- Online
- $995
- Requires a prerequisite course
This course is part of the UBC Certificate in Key Capabilities in Data Science.
This introductory course on machine learning for prediction focuses on regression and classification models. Understand how to map data to the correct model type, evaluate and select models, and communicate and interpret model results to help organizations reduce operating costs, optimize market strategies and identify trends.
By the end of the course, you’ll be able to:
- describe supervised learning and identify what kind of tasks it is suitable for
- explain common machine learning concepts such as classification and regression, training and testing, overfitting, parameters and hyperparameters, and the golden rule
- choose a correct predictive modelling technique (e.g., regression or classification) given the available data
- identify when and why to apply data pre-processing techniques such as scaling and one-hot encoding
- describe at a high level how common machine learning algorithms work, including decision trees, and k-nearest neighbours
- use Python and the scikit-learn package to develop an end-to-end supervised machine learning pipeline.
Course outline
Week 1 and Week 2
- Module 1: Machine Learning Technology
- Module 2: Decision Trees
- Module 3: Splitting, Cross-Validation and the Fundamental Tradeoff
Week 3 and Week 4
- Module 4: Similarity-Based Approaches to Supervised Learning
- Module 5: Preprocessing Numerical Features, Pipelines and Hyperparameter Optimization
Week 5 and Week 6
- Module 6: Preprocessing Categorical Variables and Sklearn’s ColumnTransformer
- Module 7: Assessment and Measurements
- Module 8: Linear Models
Week 7
- Final Project
How am I assessed?
Each course module includes an auto-graded assignment. In weeks 4 and 7, you take an online 45-minute open-book quiz that covers materials from modules 1–4 and 5–8 respectively. At the end of the Week 7, you complete a final project using the skills you learned in the course. You must obtain an overall grade of 70% or higher, and complete the final project, to pass the course.
Expected effort
Expect to spend 8–12 hours per week to complete weekly modules, auto-graded quizzes, open-book quizzes and the final project.
Technology requirements
To take this course, and for the best experience, we recommend you have access to:
- an email account
- a computer, laptop or tablet
- the latest version of a web browser (or previous major version release)

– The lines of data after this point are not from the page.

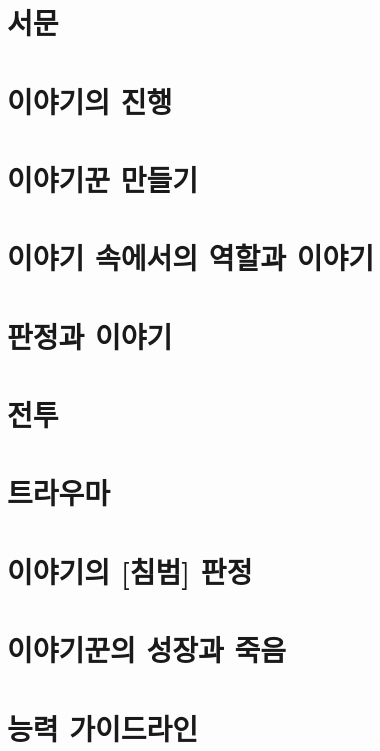 \documentclass{report}
\begin{document}
	\parttoc
	
	\chapter{서문}
		
	
	\chapter{이야기의 진행}
		
	
	\chapter{이야기꾼 만들기}
		
	
	\chapter{이야기 속에서의 역할과 이야기}
		
	
	\chapter{판정과 이야기}
		
	
	\chapter{전투}
		
	
	\chapter{트라우마}\label{트라우마}
		
	
	\chapter{이야기의 [침범] 판정}\label{침범_판정}
		
	
	\chapter{이야기꾼의 성장과 죽음}\label{성장}
		
	
	\chapter{능력 가이드라인}\label{능력_가이드라인}
		
	
\end{document}
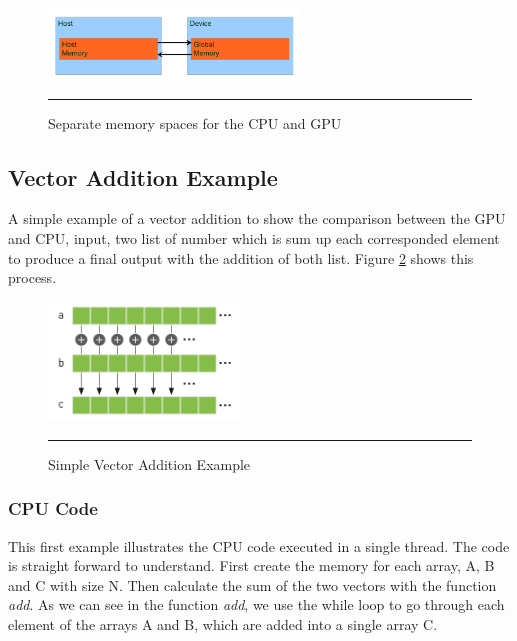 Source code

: \begin{figure}[htbp]
	\centering
		\includegraphics[width=0.6\textwidth]{Figures/memorySpace.png}
		\rule{35em}{0.5pt}
	\caption[Memory Space GPU and CPU]{Separate memory spaces for the CPU and GPU}
	\label{fig:memorySpace}
\end{figure}

\subsection{Vector Addition Example}

A simple example of a vector addition to show the comparison between the GPU and CPU, input, two list of number which is sum up each corresponded element to produce a final output with the addition of both list. Figure \ref{fig:sum} shows this process. \cite{example}

\begin{figure}[htbp]
	\centering
		\includegraphics[width=0.45\textwidth]{Figures/sum.png}
		\rule{35em}{0.3pt}
	\caption[Vector Addition Example]{Simple Vector Addition Example}
	\label{fig:sum}
\end{figure}

\subsubsection{CPU Code}

This first example illustrates the CPU code executed in a single thread. The code is straight forward to understand. First create the memory for each array, A, B and C with size N. Then calculate the sum of the two vectors with the function \textit{add}. As we can see in the function \textit{add}, we use the while loop to go through each element of the arrays A and B, which are added into a single array C.

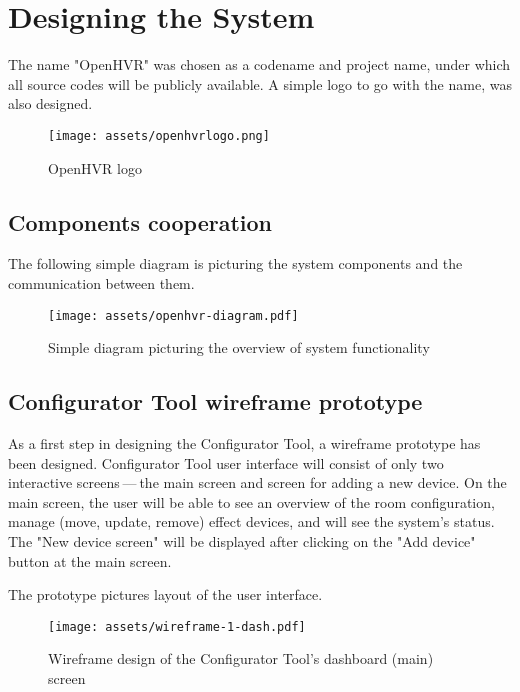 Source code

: \chapter{Designing the System}

The name "OpenHVR" was chosen as a codename and project name, under which
all source codes will be publicly available. A simple logo to
go with the name, was also designed.

\begin{figure}[h]{}
\centering\texttt{[image: assets/openhvrlogo.png]}
\caption{OpenHVR logo}
\end{figure}

\hypertarget{x-components-cooperation}{\section{Components cooperation}}
The following simple diagram is picturing the system components and the
communication between them.


\begin{figure}[h]{}
\centering\texttt{[image: assets/openhvr-diagram.pdf]}
\caption{Simple diagram picturing the overview of system functionality}

\end{figure}


\hypertarget{x-configurator-tool-wireframe-prototype}{\section{Configurator Tool wireframe prototype}}
As a first step in designing the Configurator Tool, a wireframe prototype
has been designed. Configurator Tool user interface will consist of only
two interactive screens — the main screen and screen for adding a new device.
On the main screen, the user will be able to see an overview of the room configuration,
manage (move, update, remove) effect devices, and will see the system’s status.
The "New device screen" will be displayed after clicking on the "Add device"
button at the main screen.


The prototype pictures layout of the user interface.


\begin{figure}[h]{}
\centering\texttt{[image: assets/wireframe-1-dash.pdf]}
\caption{Wireframe design of the Configurator Tool's dashboard (main) screen}
\end{figure}

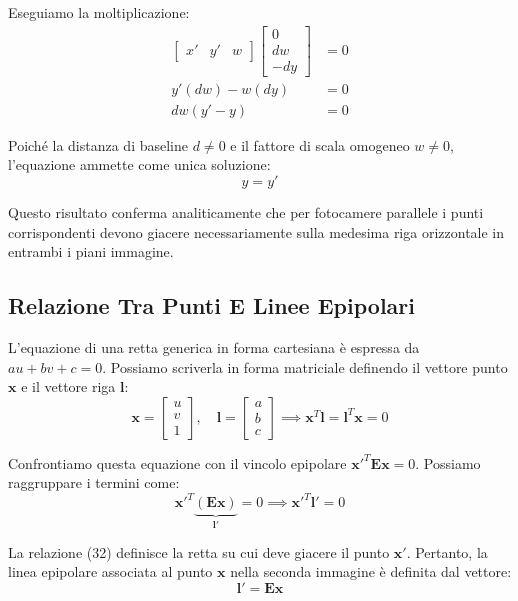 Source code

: ﻿\documentclass[11pt, a4paper]{article}
\begin{document}
Eseguiamo la moltiplicazione:
\begin{align*}
\begin{bmatrix} x' & y' & w \end{bmatrix} \begin{bmatrix} 0 \\ dw \\ -dy \end{bmatrix} &= 0 \\
y'(dw) - w(dy) &= 0 \\
d w (y' - y) &= 0
\end{align*}

Poiché la distanza di baseline $d \neq 0$ e il fattore di scala omogeneo $w \neq 0$, l'equazione ammette come unica soluzione:
\begin{equation}
\boxed{y = y'}
\end{equation}

Questo risultato conferma analiticamente che per fotocamere parallele i punti corrispondenti devono giacere necessariamente sulla medesima riga orizzontale in entrambi i piani immagine.



\subsection{Relazione Tra Punti E Linee Epipolari}

L'equazione di una retta generica in forma cartesiana è espressa da $au + bv + c = 0$. Possiamo scriverla in forma matriciale definendo il vettore punto $\bm{x}$ e il vettore riga $\bm{l}$:
\[
\bm{x} = \begin{bmatrix} u \\ v \\ 1 \end{bmatrix}, \quad \bm{l} = \begin{bmatrix} a \\ b \\ c \end{bmatrix} \implies \bm{x}^T \bm{l} = \bm{l}^T \bm{x} = 0
\]

Confrontiamo questa equazione con il vincolo epipolare $\bm{x}'^T \bm{E} \bm{x} = 0$. Possiamo raggruppare i termini come:
\begin{equation}
\bm{x}'^T \underbrace{\left(\bm{E} \bm{x}\right)}_{\bm{l}'} = 0 \implies \bm{x}'^T \bm{l}' = 0
\end{equation}

La relazione (32) definisce la retta su cui deve giacere il punto $\bm{x}'$. Pertanto, la linea epipolare associata al punto $\bm{x}$ nella seconda immagine è definita dal vettore:
\begin{equation}
\bm{l}' = \bm{E} \bm{x}
\end{equation}
\end{document}
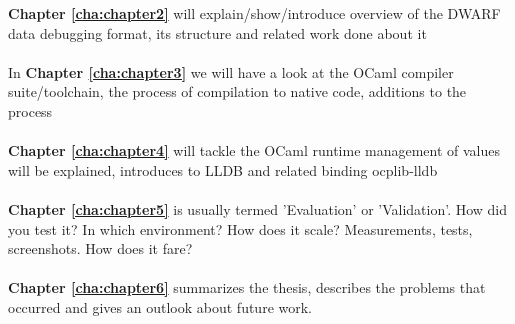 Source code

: \textbf{Chapter \ref{cha:chapter2}} will explain/show/introduce overview of the DWARF data debugging format, its structure and related work done about it
\\
\\
In \textbf{Chapter \ref{cha:chapter3}} we will have a look at the OCaml compiler suite/toolchain, the process of compilation to native code, additions to the process
\\
\\
\textbf{Chapter \ref{cha:chapter4}} will tackle the OCaml runtime management of values will be explained, introduces to LLDB and related binding ocplib-lldb
\\
\\
\textbf{Chapter \ref{cha:chapter5}} is usually termed 'Evaluation' or 'Validation'. How did you test it? In which environment? How does it scale? Measurements, tests, screenshots. How does it fare?
\\
\\
\textbf{Chapter \ref{cha:chapter6}} summarizes the thesis, describes the problems that occurred and gives an outlook about future work.


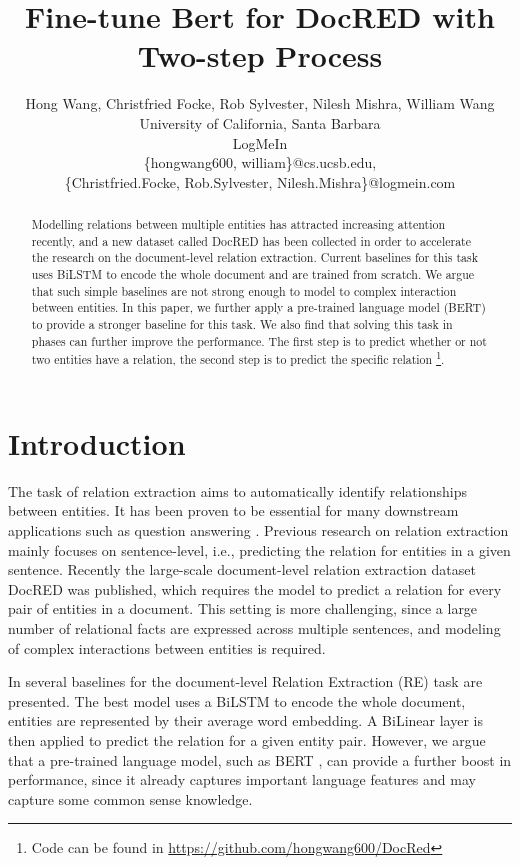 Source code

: \documentclass[11pt,a4paper]{article}
\title{Fine-tune Bert for DocRED with Two-step Process}
\author{
 Hong Wang,
 Christfried Focke, 
 Rob Sylvester, 
 Nilesh Mishra,
 William Wang
\\
  University of California, Santa Barbara\\
  LogMeIn\\
 \{hongwang600, william\}@cs.ucsb.edu,\\
 \{Christfried.Focke, Rob.Sylvester, Nilesh.Mishra\}@logmein.com
 }
\date{}
\begin{document}
\maketitle
\begin{abstract}
  Modelling relations between multiple entities has attracted increasing attention recently, and a new dataset called DocRED has been collected in order to accelerate the research on the document-level relation extraction. Current baselines for this task uses BiLSTM to encode the whole document and are trained from scratch. We argue that such simple baselines are not strong enough to model to complex interaction between entities. In this paper, we further apply a pre-trained language model (BERT) to provide a stronger baseline for this task. We also find that solving this task in phases can further improve the performance. The first step is to predict whether or not two entities have a relation, the second step is to predict the specific relation \footnote{Code can be found in \url{https://github.com/hongwang600/DocRed}}.
\end{abstract}



\section{Introduction}

The task of relation extraction aims to automatically identify relationships between entities. It has been proven to be essential for many downstream applications such as question answering \cite{KBQA_Yih,KBQA_Mo}. Previous research \cite{SocherHMN12,ZengLLZZ14,ZengLC015,SantosXZ15,XiaoL16,BiLSTM_RE,LinSLLS16,WuBR17,WangXQ18a,HanYLSL18,mo_acl19} on relation extraction mainly focuses on sentence-level, i.e., predicting the relation for entities in a given sentence. Recently the large-scale document-level relation extraction dataset DocRED \cite{yao2019DocRED} was published, which requires the model to predict a relation for every pair of entities in a document. This setting is more challenging, since a large number of relational facts are expressed across multiple sentences, and modeling of complex interactions between entities is required.

In \cite{yao2019DocRED} several baselines for the document-level Relation Extraction (RE) task are presented. The best model uses a BiLSTM \cite{BiLSTM} to encode the whole document, entities are represented by their average word embedding. A BiLinear layer is then applied to predict the relation for a given entity pair. However, we argue that a pre-trained language model, such as BERT \cite{BERT}, can provide a further boost in performance, since it already captures important language features and may capture some common sense knowledge.
\end{document}
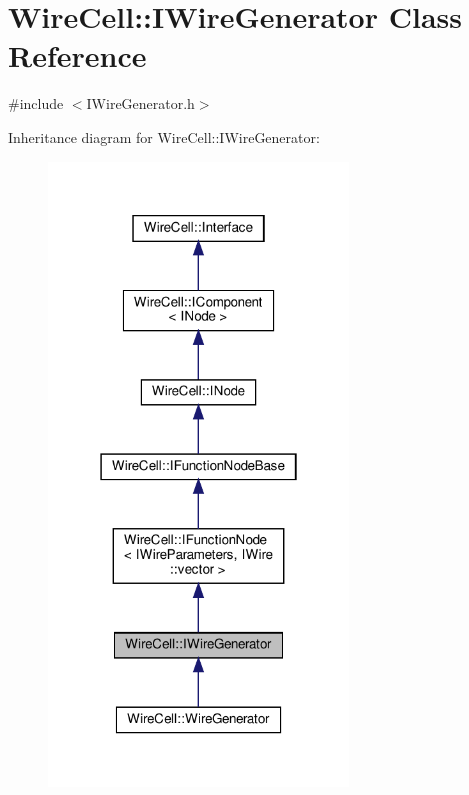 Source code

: \hypertarget{class_wire_cell_1_1_i_wire_generator}{}\section{Wire\+Cell\+:\+:I\+Wire\+Generator Class Reference}
\label{class_wire_cell_1_1_i_wire_generator}


{\ttfamily \#include $<$I\+Wire\+Generator.\+h$>$}



Inheritance diagram for Wire\+Cell\+:\+:I\+Wire\+Generator\+:
\nopagebreak
\begin{figure}[H]
\begin{center}
\leavevmode
\includegraphics[width=226pt]{class_wire_cell_1_1_i_wire_generator__inherit__graph}
\end{center}
\end{figure}


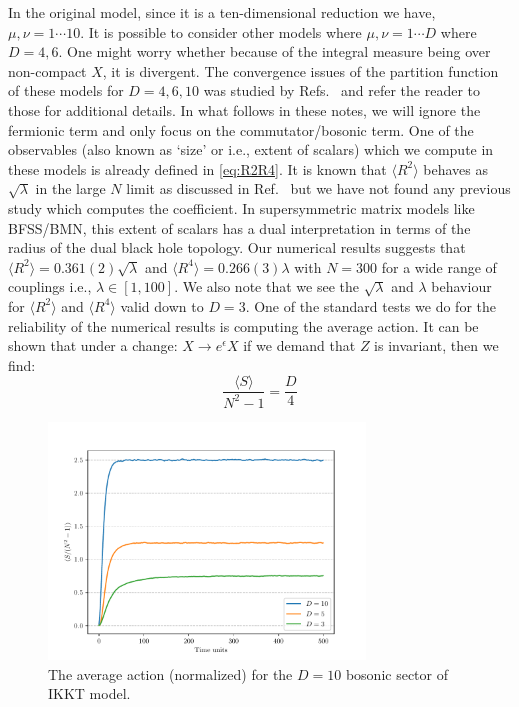 \documentclass[11pt]{article}
\begin{document}
In the original model, since it is a ten-dimensional reduction we have, $\mu, \nu = 1 \cdots 10$. 
It is possible to consider other models where $\mu, \nu = 1 \cdots D$ where $D=4,6$. 
One might worry whether because of the integral measure being over non-compact $X$, 
it is divergent. The convergence issues of the partition function of 
these models for $D=4,6,10$ was studied by Refs.~\cite{Krauth:1998yu,Krauth:1999qw} and 
refer the reader to those for additional details.  
In what follows in these notes, we will ignore the fermionic 
term and only focus on the commutator/bosonic term. 
One of the observables (also known as `size' or i.e., extent of scalars) 
which we compute in these models is already defined in \ref{eq:R2R4}. 
It is known that $\langle R^2 \rangle$ behaves as $\sqrt{\lambda}$ in the large $N$ limit 
as discussed in Ref.~\cite{Hotta:1998en} but we have not found any previous study
which computes the coefficient. In supersymmetric matrix models like BFSS/BMN, this 
extent of scalars has a dual interpretation in terms of the radius of 
the dual black hole topology.  Our numerical results suggests 
that $ \langle R^2 \rangle = 0.361(2) \sqrt{\lambda}$ 
and $ \langle R^4 \rangle = 0.266(3) \lambda$ with $N = 300$ for a wide range of couplings i.e., 
$\lambda \in [1,100]$. We also note that we see the $\sqrt{\lambda}$ and $\lambda$ behaviour for 
$\langle R^2 \rangle$ and $\langle R^4 \rangle$ valid down to $D=3$. 
One of the standard tests we do for the reliability of the numerical results is 
computing the average action. It can be shown that under a 
change: $X \to e^{\epsilon} X$ if we demand that $Z$ is invariant, 
then we find:
\begin{equation}
\label{eq:SD_IKKT1} 
	\frac{\langle S \rangle}{N^2 - 1} = \frac{D}{4} 
\end{equation}
\begin{figure}[htbp] 
	\centering 
	\includegraphics[width=0.75\textwidth]{figs/act_allD_YM.pdf}
	\caption{\label{fig:IKKT_2}The average action (normalized) for the $D=10$ bosonic sector of IKKT model.}
\end{figure}
\end{document}
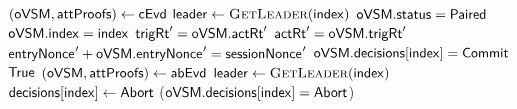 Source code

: \begin{algorithm}[H]
\begin{algorithmic}[1]
            \State $(\mathsf{oVSM}, \mathsf{attProofs}) \gets \mathsf{cEvd}$
            \State {}
            \State $\leader \gets \Call{GetLeader}{\idx}$
            \If{$\leader = \vsmid$}
                \State \require $\mathsf{oVSM}.\mathsf{status} = \mathsf{Paired}$ 
                \State \require $\mathsf{oVSM}.\mathsf{index} = \mathsf{index}$
                \State \require $\mathsf{trigRt}_{\mathsf{}}' = \mathsf{oVSM}.\mathsf{actRt}_{\mathsf{}}'$
                \State \require $\mathsf{actRt}_{\mathsf{}}' = \mathsf{oVSM}.\mathsf{trigRt}_{\mathsf{}}'$
                \State \require $\mathsf{entryNonce_{}}' + \mathsf{oVSM}.\mathsf{entryNonce_{}}' = \mathsf{sessionNonce_{}}'$
            \Else \; \require $\mathsf{oVSM}.\mathsf{decisions}[\mathsf{index}] = \mathsf{Commit}$
            \EndIf
            \State \Return $\mathsf{True}$
        \EndFunction
        \Statex
            \State $(\mathsf{oVSM}, \mathsf{attProofs}) \gets \mathsf{abEvd}$
            \State {}
            \State $\leader \gets \Call{GetLeader}{\idx}$
            \If{$\leader = \vsmid$}
                    \State {}
                \EndIf
                \State $\mathsf{decisions}[\mathsf{index}] \gets \mathsf{Abort}$
            \Else
                \State \require ($\mathsf{oVSM}.\mathsf{decisions}[\mathsf{index}] = \mathsf{Abort}$)
            \EndIf
        \EndFunction
        


    \end{algorithmic}
\end{algorithm}




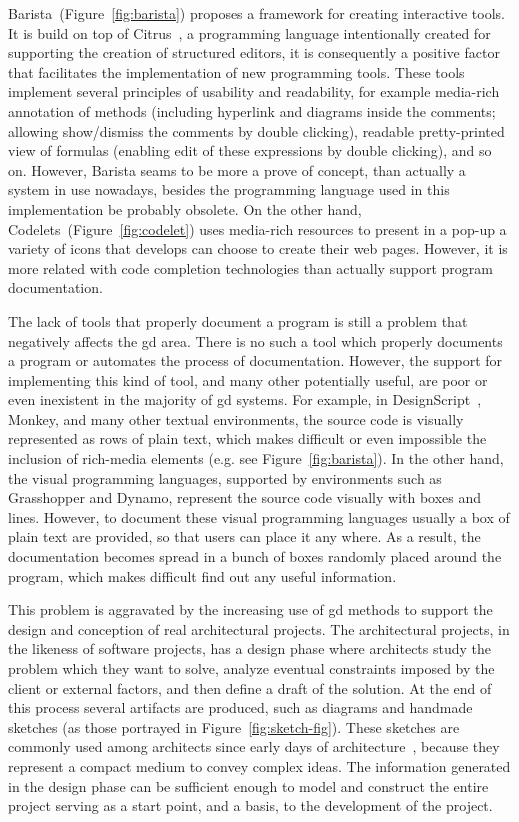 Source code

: Barista~(Figure~\ref{fig:barista}) proposes a framework for creating interactive tools. It is build on top of Citrus~\citep{ko2005citrus}, a programming language intentionally created for supporting the creation of structured editors, it is consequently a positive factor that facilitates the implementation of new programming tools. These tools implement several principles of usability and readability, for example media-rich annotation of methods (including hyperlink and diagrams inside the comments; allowing show/dismiss the comments by double clicking), readable pretty-printed view of formulas (enabling edit of these expressions by double clicking), and so on. However, Barista seams to be more a prove of concept, than actually a system in use nowadays, besides the programming language used in this implementation be probably obsolete. On the other hand, Codelets~(Figure~\ref{fig:codelet}) uses media-rich resources to present in a pop-up a variety of icons that develops can choose to create their web pages. However, it is more related with code completion technologies than actually support program documentation.

The lack of tools that properly document a program is still a problem that negatively affects the \gls{gd} area. There is no such a tool which properly documents a program or automates the process of documentation. However, the support for implementing this kind of tool, and many other potentially useful, are poor or even inexistent in the majority of \gls{gd} systems. For example, in DesignScript~\citep{aish2012designscript}, Monkey, and many other textual environments, the source code is visually represented as rows of plain text, which makes difficult or even impossible the inclusion of rich-media elements (e.g. see Figure~\ref{fig:barista}). In the other hand, the visual programming languages, supported by environments such as Grasshopper and Dynamo, represent the source code visually with boxes and lines. However, to document these visual programming languages usually a box of plain text are provided, so that users can place it any where. As a result, the documentation becomes spread in a bunch of boxes randomly placed around the program, which makes difficult find out any useful information.

This problem is aggravated by the increasing use of \gls{gd} methods to support the design and conception of real architectural projects. The architectural projects, in the likeness of software projects, has a design phase where architects study the problem which they want to solve, analyze eventual constraints imposed by the client or external factors, and then define a draft of the solution. At the end of this process several artifacts are produced, such as diagrams and handmade sketches (as those portrayed in Figure~\ref{fig:sketch-fig}). These sketches are commonly used among architects since early days of architecture~\citep{do2001thinking}, because they represent a compact medium to convey complex ideas. The information generated in the design phase can be sufficient enough to model and construct the entire project serving as a start point, and a basis, to the development of the project. 

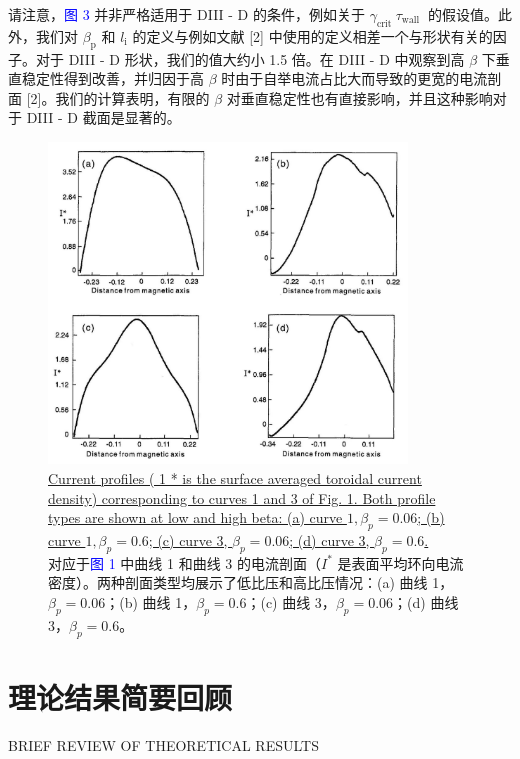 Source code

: \documentclass[utf8]{ctexart}
\begin{document}
\begin{sloppypar}
{请注意，\textcolor{blue}{图 3} 并非严格适用于 DIII - D 的条件，例如关于 $\gamma_{\text {crit }} \tau_{\text {wall }}$ 的假设值。此外，我们对 $\beta_{\mathrm{p}}$ 和 $l_{\mathrm{i}}$ 的定义与例如文献 \textcolor{green!50!black}{[2]} 中使用的定义相差一个与形状有关的因子。对于 DIII - D 形状，我们的值大约小 1.5 倍。在 DIII - D 中观察到高 $\beta$ 下垂直稳定性得到改善，并归因于高 $\beta$ 时由于自举电流占比大而导致的更宽的电流剖面 \textcolor{green!50!black}{[2]}。我们的计算表明，有限的 $\beta$ 对垂直稳定性也有直接影响，并且这种影响对于 DIII - D 截面是显著的。 }
  \begin{figure}[H]
  	\centering
  	\includegraphics[max width=0.85\textwidth,max height=0.35\textheight]{2025_01_10_a0135324997886412d98g-4}
 \caption{\uline{Current profiles ( 1 * is the surface averaged toroidal current density) corresponding to curves 1 and 3 of Fig. 1. Both profile types are shown at low and high beta: (a) curve $1, \beta_{p}=0.06$; (b) curve $1, \beta_{p}=0.6$; (c) curve 3, $\beta_{p}=0.06$; (d) curve 3, $\beta_{p}=0.6$.}\\对应于\textcolor{blue}{图 1} 中曲线 1 和曲线 3 的电流剖面（$I^{*}$ 是表面平均环向电流密度）。两种剖面类型均展示了低比压和高比压情况：(a) 曲线 1，$\beta_{p}=0.06$；(b) 曲线 1，$\beta_{p}=0.6$；(c) 曲线 3，$\beta_{p}=0.06$；(d) 曲线 3，$\beta_{p}=0.6$。 }
  	\label{fig2.}
  \end{figure}
  
   
  
 \section{理论结果简要回顾}
 {  \small BRIEF REVIEW OF THEORETICAL RESULTS \par }
 

\end{sloppypar}
\end{document}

- a reliable internet connection.
For virtual office hours, you’ll also need:
- a video camera and microphone.
One day before the start of your course, we’ll email you step-by-step instructions for accessing your course.
Requisites
The prerequisite course is Programming in Python for Data Science.
You must complete the prerequisite course before starting Introduction to Machine Learning.
Course format
This course is 100% online and facilitator supported with weekly facilitator office hours. Course work is done independently and at your own pace within deadlines set by your facilitator. Log in anytime to your course to access the modules.
Course virtual office hours (subject to change)
- Mondays, 6:30-7:30pm Pacific Time
- Wednesdays, 6:30-7:30pm Pacific Time
Join your facilitator and classmates by video conferencing to discuss course materials and assignments, receive feedback and ask questions.